Let me begin by saying that I thought of writing a children's book about a fried clam. The title was going to be Flim-Flam, the Good Fried Clam. The plot was even more of a problem. Umberto Eco, the Italian postmodernist, once remarked (although Virginia Woolf said the same thing 70 years earlier) that we read stories to experience the thrill of the inevitable: to strap ourselves into the life of a character as if the character were a roller coaster, which then goes screaming down the heart-stopping track of life inescapably until it bumps to a stop at the end. But my attempts to bring Flim-Flam the Clam to life on dry paper taught me that a story can be too inevitable.

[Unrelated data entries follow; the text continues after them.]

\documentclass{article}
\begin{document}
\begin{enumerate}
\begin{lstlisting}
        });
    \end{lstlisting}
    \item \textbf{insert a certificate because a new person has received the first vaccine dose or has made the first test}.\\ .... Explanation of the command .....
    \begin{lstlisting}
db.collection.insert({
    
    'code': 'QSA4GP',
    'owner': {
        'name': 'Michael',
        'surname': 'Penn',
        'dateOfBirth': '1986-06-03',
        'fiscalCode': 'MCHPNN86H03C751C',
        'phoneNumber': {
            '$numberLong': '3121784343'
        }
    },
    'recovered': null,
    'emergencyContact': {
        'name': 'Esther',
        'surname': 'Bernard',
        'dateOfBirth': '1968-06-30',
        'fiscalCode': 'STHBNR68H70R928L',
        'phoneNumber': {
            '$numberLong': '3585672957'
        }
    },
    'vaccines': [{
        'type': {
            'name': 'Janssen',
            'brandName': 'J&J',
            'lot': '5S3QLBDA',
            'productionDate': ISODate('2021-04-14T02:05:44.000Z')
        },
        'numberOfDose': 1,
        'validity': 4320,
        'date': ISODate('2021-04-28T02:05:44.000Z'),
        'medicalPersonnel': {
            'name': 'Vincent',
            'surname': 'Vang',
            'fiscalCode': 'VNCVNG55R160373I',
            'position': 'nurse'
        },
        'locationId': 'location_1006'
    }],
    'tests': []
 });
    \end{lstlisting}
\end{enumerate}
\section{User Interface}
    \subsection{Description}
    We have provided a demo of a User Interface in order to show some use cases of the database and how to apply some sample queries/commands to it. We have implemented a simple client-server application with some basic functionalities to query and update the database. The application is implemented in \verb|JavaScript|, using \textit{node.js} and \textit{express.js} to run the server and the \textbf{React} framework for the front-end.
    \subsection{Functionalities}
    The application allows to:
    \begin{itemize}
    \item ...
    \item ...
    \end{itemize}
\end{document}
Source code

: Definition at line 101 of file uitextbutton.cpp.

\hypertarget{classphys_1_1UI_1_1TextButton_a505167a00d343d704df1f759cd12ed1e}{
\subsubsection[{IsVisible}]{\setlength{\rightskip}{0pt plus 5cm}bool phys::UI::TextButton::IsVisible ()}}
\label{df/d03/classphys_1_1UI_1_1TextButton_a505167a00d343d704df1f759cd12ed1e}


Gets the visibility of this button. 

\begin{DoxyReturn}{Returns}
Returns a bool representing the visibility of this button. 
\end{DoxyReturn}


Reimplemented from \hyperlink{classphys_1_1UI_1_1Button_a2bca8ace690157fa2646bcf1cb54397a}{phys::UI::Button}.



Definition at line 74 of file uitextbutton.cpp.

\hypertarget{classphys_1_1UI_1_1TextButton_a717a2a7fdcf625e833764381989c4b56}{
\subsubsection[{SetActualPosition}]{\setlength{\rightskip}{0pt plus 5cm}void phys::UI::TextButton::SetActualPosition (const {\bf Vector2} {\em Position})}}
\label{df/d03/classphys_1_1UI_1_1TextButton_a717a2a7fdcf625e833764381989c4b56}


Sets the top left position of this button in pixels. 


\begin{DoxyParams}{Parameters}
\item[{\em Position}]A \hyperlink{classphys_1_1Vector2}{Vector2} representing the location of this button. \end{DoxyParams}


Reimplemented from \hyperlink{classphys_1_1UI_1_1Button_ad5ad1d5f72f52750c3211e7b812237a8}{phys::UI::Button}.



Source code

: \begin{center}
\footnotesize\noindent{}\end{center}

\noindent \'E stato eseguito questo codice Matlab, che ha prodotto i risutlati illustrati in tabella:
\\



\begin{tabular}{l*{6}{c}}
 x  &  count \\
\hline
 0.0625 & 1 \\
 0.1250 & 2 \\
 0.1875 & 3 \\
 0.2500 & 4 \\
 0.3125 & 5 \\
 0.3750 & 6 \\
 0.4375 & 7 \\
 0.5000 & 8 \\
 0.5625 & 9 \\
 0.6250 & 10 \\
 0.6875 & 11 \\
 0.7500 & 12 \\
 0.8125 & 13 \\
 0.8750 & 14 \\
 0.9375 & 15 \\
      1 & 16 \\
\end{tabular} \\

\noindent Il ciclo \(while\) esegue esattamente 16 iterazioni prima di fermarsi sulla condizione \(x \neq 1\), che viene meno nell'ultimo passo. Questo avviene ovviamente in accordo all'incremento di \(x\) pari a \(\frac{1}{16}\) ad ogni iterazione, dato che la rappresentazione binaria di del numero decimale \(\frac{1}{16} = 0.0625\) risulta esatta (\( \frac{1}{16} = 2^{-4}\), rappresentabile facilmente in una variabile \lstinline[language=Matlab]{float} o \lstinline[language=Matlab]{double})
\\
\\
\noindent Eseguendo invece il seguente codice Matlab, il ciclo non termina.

However the tale started out -- Flam the Clam gets scooped up by a sailor and sees the world, Flam meets a tourist on the beach and is taken back to the cottage for dinner, Flam runs away from his mud-flat home to the city, where he is befriended by a Chinese chef -- it (inevitably) ended with Flam being fried. Because Flam is a clam. And if Flam is a clam, he must be fried -- because as Virginia Woolf also said, a good story makes you feel it can happen only one way. And once fried, he must also be eaten, as it is not believable within the frame of human reference that a fried clam can exist and not be consumed.

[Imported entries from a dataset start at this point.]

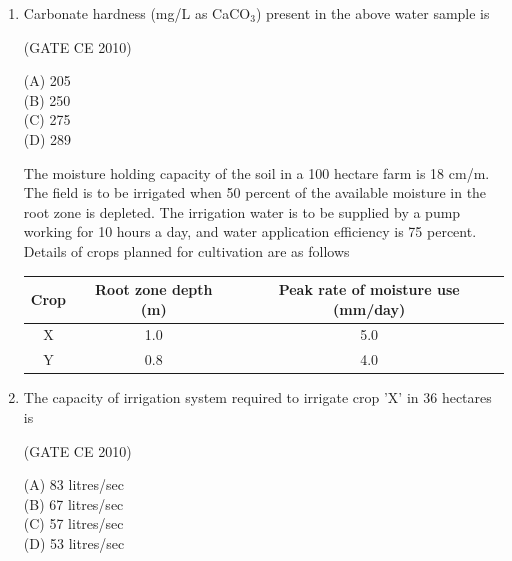 \documentclass[journal,12pt,onecolumn]{exam}
\theoremstyle{remark}
\begin{document}
\begin{enumerate}
\setlength{\parskip}{0.5cm}

\hfill{(GATE CE 2010)}

\begin{multicols}{4}
\noindent(A) 205\\
(B) 250\\
(C) 275\\
(D) 308
\end{multicols}

\setlength{\parskip}{0.5cm}
\noindent\item Carbonate hardness (mg/L as CaCO\(_3\)) present in the above water sample is

\setlength{\parskip}{0.5cm}

\hfill{(GATE CE 2010)}

\begin{multicols}{4}
\noindent(A) 205\\
(B) 250\\
(C) 275\\
(D) 289
\end{multicols}

\setlength{\parskip}{0.5cm}


\noindent The moisture holding capacity of the soil in a 100 hectare farm is 18 cm/m. The field is to be irrigated when 50 percent of the available moisture in the root zone is depleted. The irrigation water is to be supplied by a pump working for 10 hours a day, and water application efficiency is 75 percent. Details of crops planned for cultivation are as follows

\begin{table}[H]
\centering
\begin{tabular}{|c|c|c|}
\hline
Crop & Root zone depth (m) & Peak rate of moisture use (mm/day) \\
\hline
X & 1.0 & 5.0 \\
Y & 0.8 & 4.0 \\
\hline
\end{tabular}
\label{table5}
\end{table}
\noindent\item The capacity of irrigation system required to irrigate crop 'X' in 36 hectares is

\setlength{\parskip}{0.5cm}

\hfill{(GATE CE 2010)}

\begin{multicols}{4}
\noindent(A) 83 litres/sec\\
(B) 67 litres/sec\\
(C) 57 litres/sec\\
(D) 53 litres/sec
\end{multicols}


\end{enumerate}
\end{document}

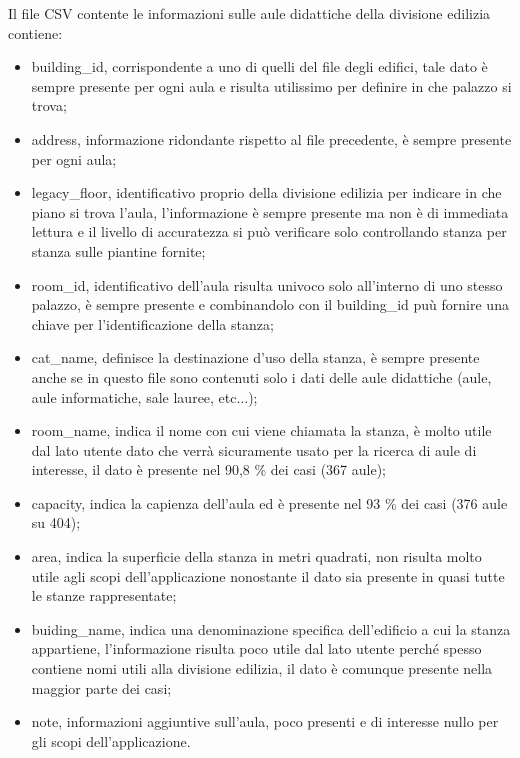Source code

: \documentclass[12pt]{report}
\begin{document}
\vspace{5mm} %

Il file CSV contente le informazioni sulle aule didattiche della divisione edilizia contiene:
\begin{itemize}
\item building\_id, corrispondente a uno di quelli del file degli edifici, tale dato è sempre presente per ogni aula e risulta utilissimo per definire in che palazzo si trova;
\item address, informazione ridondante rispetto al file precedente, è sempre presente per ogni aula;
\item legacy\_floor, identificativo proprio della divisione edilizia per indicare in che piano si trova l'aula, l'informazione è sempre presente ma non è di immediata lettura e il livello di accuratezza si può verificare solo controllando stanza per stanza sulle piantine fornite;
\item room\_id, identificativo dell'aula risulta univoco solo all'interno di uno stesso palazzo, è sempre presente e combinandolo con il building\_id puù fornire una chiave per l'identificazione della stanza;
\item cat\_name, definisce la destinazione d'uso della stanza, è sempre presente anche se in questo file sono contenuti solo i dati delle aule didattiche (aule, aule informatiche, sale lauree, etc...);
\item room\_name, indica il nome con cui viene chiamata la stanza, è molto utile dal lato utente dato che verrà sicuramente usato per la ricerca di aule di interesse, il dato è presente nel 90,8 \% dei casi (367 aule);
\item capacity, indica la capienza dell'aula ed è presente nel 93 \% dei casi (376 aule su 404);
\item area, indica la superficie della stanza in metri quadrati, non risulta molto utile agli scopi dell'applicazione nonostante il dato sia presente in quasi tutte le stanze rappresentate;
\item buiding\_name, indica una denominazione specifica dell'edificio a cui la stanza appartiene, l'informazione risulta poco utile dal lato utente perché spesso contiene nomi utili alla divisione edilizia, il dato è comunque presente nella maggior parte dei casi;
\item note, informazioni aggiuntive sull'aula, poco presenti e di interesse nullo per gli scopi dell'applicazione.    
\end{itemize}
\end{document}

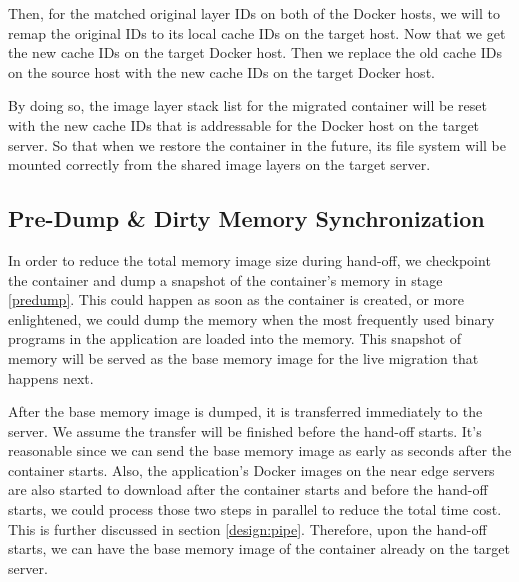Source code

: Then, for the matched original layer IDs on both of the Docker hosts, we will to remap the original IDs to its local cache IDs on the target host. Now that we get the new cache IDs on the target Docker host. Then we replace the old cache IDs on the source host with the new cache IDs on the target Docker host.  

By doing so, the image layer stack list for the migrated container will be reset with the new cache IDs that is addressable for the Docker host on the target server. So that when we restore the container in the future, its file system will be mounted correctly from the shared image layers on the target server.






\subsection{Pre-Dump \& Dirty Memory Synchronization} \label{design:memDiff}

In order to reduce the total memory image size during hand-off, we checkpoint the container and dump a snapshot of the container's memory in stage \ref{predump}. This could happen as soon as the container is created, or more enlightened, we could dump the memory when the most frequently used binary programs in the application are loaded into the memory. This snapshot of memory will be served as the base memory image for the live migration that happens next.

After the base memory image is dumped, it is transferred immediately to the server. We assume the transfer will be finished before the hand-off starts. It's reasonable since we can send the base memory image as early as seconds after the container starts. 
Also, the application's Docker images on the near edge servers are also started to download after the container starts and before the hand-off starts, we could process those two steps in parallel to reduce the total time cost. This is further discussed in section \ref{design:pipe}. Therefore, upon the hand-off starts, we can have the base memory image of the container already on the target server.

So Flam got on the sailboat and even saw Madagascar -- but then he was fried and eaten. He made friends with the tourist's little girl who really -- ah, but then he was fried and eaten. He learned Mandarin while living in a tank for weeks and customers loved him and gave him a name, but . . . yes, delicious clam, he was eaten.

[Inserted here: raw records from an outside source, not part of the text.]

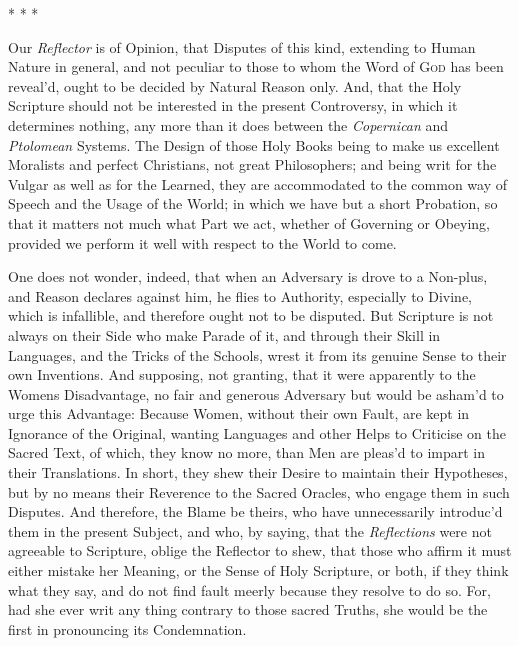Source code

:\begin{center}* * *\end{center}

Our \textit{Reflector} is of Opinion, that Disputes of this
kind, extending to Human Nature in general, and not peculiar to those
to whom the Word of \textsc{God} has been reveal'd, ought to be
decided by Natural Reason only. And, that the Holy Scripture should
not be interested in the present Controversy, in which it determines
nothing, any more than it does between the \textit{Copernican} and
\textit{Ptolomean} Systems. The Design of those Holy Books being to
make us excellent Moralists and perfect Christians, not great
Philosophers; and being writ for the Vulgar as well as for the
Learned, they are accommodated to the common way of Speech and the
Usage of the World; in which we have but a short Probation, so that it
matters not much what Part we act, whether of Governing or Obeying,
provided we perform it well with respect to the World to come.

One does not wonder, indeed, that when an Adversary is drove to a
Non-plus, and Reason declares against him, he flies to
Authority, especially to Divine, which is infallible, and therefore
ought not to be disputed. But Scripture is not always on their Side
who make Parade of it, and through their Skill in Languages, and the
Tricks of the Schools, wrest it from its genuine Sense to their own
Inventions. And supposing, not granting, that it were apparently to
the Womens Disadvantage, no fair and generous Adversary but would be
asham'd to urge this Advantage: Because Women, without their own
Fault, are kept in Ignorance of the Original, wanting Languages and
other Helps to Criticise on the Sacred Text, of which, they know no
more, than Men are pleas'd to impart in their Translations. In short,
they shew their Desire to maintain their Hypotheses, but by no means
their Reverence to the Sacred Oracles, who engage them in such
Disputes. And therefore, the Blame be theirs, who have unnecessarily
introduc'd them in  the present Subject, and who, by saying,
that the \textit{Reflections} were not agreeable to Scripture, oblige
the Reflector to shew, that those who affirm it must either mistake
her Meaning, or the Sense of Holy Scripture, or both, if they think
what they say, and do not find fault meerly because they resolve to do
so. For, had she ever writ any thing contrary to those sacred Truths,
she would be the first in pronouncing its Condemnation.

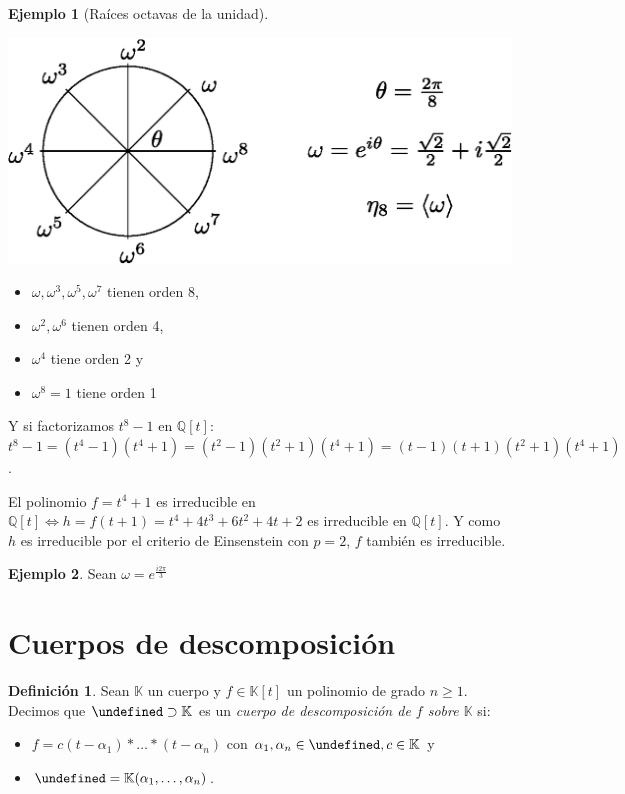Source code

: \documentclass[10pt, spanish]{report}
\theoremstyle{definition}
\newtheorem*{defin}{Definición}
\newtheorem*{ej}{Ejemplo}
\newcommand{\Q}{\mathbb{Q}}
\newcommand{\K}{\mathbb{K}}
\let\L\undefined
\newcommand{\L}{\mathbb{L}}
\renewcommand{\geq}{\geqslant}
\newcommand{\fecha}[1]{\marginpar{\underline{#1}}}
\newcommand{\completar}{\fbox{\textbf{¡Completar!}}}
\begin{document}
\fecha{3/03}
\begin{ej}[Raíces octavas de la unidad]\hspace{2em}\vspace{1em}
    \begin{multicols}{2}

        \includegraphics[scale=0.6]{fig01.eps}
    \begin{itemize}
        \item $\omega,\omega^3,\omega^5,\omega^7$  tienen orden 8,
        \item $\omega^2,\omega^6$ tienen orden 4,
        \item $\omega^4$ tiene orden 2 y
        \item $\omega^8=1$ tiene orden 1
    \end{itemize}


    \end{multicols}

    Y si factorizamos $t^8-1$ en $\Q[t]$:
    $t^8-1=(t^4-1)(t^4+1)=(t^2-1)(t^2+1)(t^4+1)=(t-1)(t+1)(t^2+1)(t^4+1)$.

    El polinomio $f=t^4+1$ es irreducible en $\Q[t] \Leftrightarrow
    h=f(t+1)=t^4+4t^3+6t^2+4t+2$  es irreducible en $\Q[t]$. Y como $h$ es
    irreducible por el criterio de Einsenstein con $p=2$, $f$ también es
    irreducible.
\end{ej}

\begin{ej}
    \completar %
    Sean $\omega=e^{\frac{i2\pi}{3}}$
\end{ej}

\section{Cuerpos de descomposición}

\begin{defin}
    Sean $\K$ un cuerpo y $f\in\K[t]$ un polinomio de grado $n\geq1$. Decimos
    que $\L\supset\K$ es un \textit{cuerpo de descomposición de $f$ sobre $\K$}
    si:
    \begin{itemize}
        \item $f=c(t-\alpha_1)*\ldots*(t-\alpha_n)$ con $\alpha_1,\alpha_n\in\L, c\in \K$
            y
        \item $\L=\K(\alpha_1,\ldots,\alpha_n)$.
    \end{itemize}
\end{defin}
\end{document}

And really, how much of a story is that? Better just to fry the little bastard, and consume him -- and possibly his brothers and sisters and extended family as well.
Here is another clam-related experience you should not attempt: You should not decide to drive from Boston to New Hampshire for the weekend, and in the course of passing through Essex on Cape Ann an hour north of Boston, the birthplace of the fried clam and still home to its finest exemplification, listen to your brother Tim, an equally enthusiastic clam consumer, say, "You know, we should stop and eat clams on the drive back, and try to find the best clam place in Essex," only to depart far too late the following day, thereby leaving yourselves a mere two hours to visit the five finest clam stands in the Western world.
You should not do this because you will try to visit all the clam stands anyway, which would be like going to Perigord and consuming every known variation of foie gras in half an afternoon. It would be bad for your health.
We decided to clam ahead. We have always liked travelling and talking and eating, my brother and I; when we aren't talking, we tend to be eating, or thinking about eating. You might be tempted to suggest that this is a substitute for intimacy, but you would be mistaken.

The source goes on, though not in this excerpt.